* **STUDY MATERIAL**:
━━━━

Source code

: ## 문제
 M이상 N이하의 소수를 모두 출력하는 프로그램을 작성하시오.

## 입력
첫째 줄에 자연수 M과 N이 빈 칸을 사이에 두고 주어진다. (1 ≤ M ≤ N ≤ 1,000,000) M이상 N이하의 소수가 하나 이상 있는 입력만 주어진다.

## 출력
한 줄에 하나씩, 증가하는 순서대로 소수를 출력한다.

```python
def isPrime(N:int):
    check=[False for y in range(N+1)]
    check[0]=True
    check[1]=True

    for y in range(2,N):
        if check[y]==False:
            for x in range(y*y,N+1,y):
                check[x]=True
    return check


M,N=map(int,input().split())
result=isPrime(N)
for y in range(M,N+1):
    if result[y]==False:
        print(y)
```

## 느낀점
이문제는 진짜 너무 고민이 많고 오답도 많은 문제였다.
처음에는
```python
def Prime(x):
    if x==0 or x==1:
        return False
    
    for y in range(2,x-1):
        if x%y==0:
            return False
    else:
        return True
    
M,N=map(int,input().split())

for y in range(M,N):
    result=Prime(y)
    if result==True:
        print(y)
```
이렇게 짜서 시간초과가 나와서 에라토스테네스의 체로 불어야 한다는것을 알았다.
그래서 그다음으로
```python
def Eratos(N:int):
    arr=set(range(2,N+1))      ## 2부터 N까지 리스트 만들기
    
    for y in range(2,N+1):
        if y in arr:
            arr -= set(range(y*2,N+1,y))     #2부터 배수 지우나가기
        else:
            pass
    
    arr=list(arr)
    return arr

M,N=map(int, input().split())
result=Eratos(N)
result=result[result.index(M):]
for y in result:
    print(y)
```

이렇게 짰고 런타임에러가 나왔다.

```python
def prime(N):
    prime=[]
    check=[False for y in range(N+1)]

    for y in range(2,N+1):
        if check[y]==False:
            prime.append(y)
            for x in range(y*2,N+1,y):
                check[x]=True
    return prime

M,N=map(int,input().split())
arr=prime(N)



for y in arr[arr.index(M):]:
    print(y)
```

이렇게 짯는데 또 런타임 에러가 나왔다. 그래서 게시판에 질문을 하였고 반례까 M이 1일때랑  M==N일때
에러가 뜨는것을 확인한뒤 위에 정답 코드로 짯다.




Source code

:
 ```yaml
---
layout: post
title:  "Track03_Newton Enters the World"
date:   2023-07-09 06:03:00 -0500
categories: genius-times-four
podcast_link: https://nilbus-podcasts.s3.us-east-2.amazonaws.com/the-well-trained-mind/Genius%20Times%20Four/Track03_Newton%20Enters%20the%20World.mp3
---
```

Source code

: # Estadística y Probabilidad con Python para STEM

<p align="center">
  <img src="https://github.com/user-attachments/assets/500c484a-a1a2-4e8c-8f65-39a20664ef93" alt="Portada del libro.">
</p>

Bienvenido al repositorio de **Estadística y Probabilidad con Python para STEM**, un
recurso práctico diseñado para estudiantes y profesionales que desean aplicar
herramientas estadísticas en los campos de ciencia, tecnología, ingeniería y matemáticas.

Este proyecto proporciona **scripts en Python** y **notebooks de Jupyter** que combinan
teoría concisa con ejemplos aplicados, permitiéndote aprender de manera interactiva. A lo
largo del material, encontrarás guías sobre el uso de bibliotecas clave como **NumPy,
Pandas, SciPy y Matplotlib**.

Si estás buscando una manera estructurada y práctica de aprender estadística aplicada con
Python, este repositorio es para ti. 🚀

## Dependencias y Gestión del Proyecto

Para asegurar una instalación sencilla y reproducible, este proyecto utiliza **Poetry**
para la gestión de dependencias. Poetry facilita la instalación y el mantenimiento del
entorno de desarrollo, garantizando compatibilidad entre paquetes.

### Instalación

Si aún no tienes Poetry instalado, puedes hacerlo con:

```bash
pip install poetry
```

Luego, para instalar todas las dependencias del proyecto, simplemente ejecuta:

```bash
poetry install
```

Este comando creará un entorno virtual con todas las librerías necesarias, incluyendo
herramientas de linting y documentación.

━━━━

* **PROBLEM STATEMENT**: Each line above with the word "entorno" must be returned.

* **EXERCISE SOLUTION**:
entorno de desarrollo, garantizando compatibilidad entre paquetes.
Este comando creará un entorno virtual con todas las librerías necesarias, incluyendo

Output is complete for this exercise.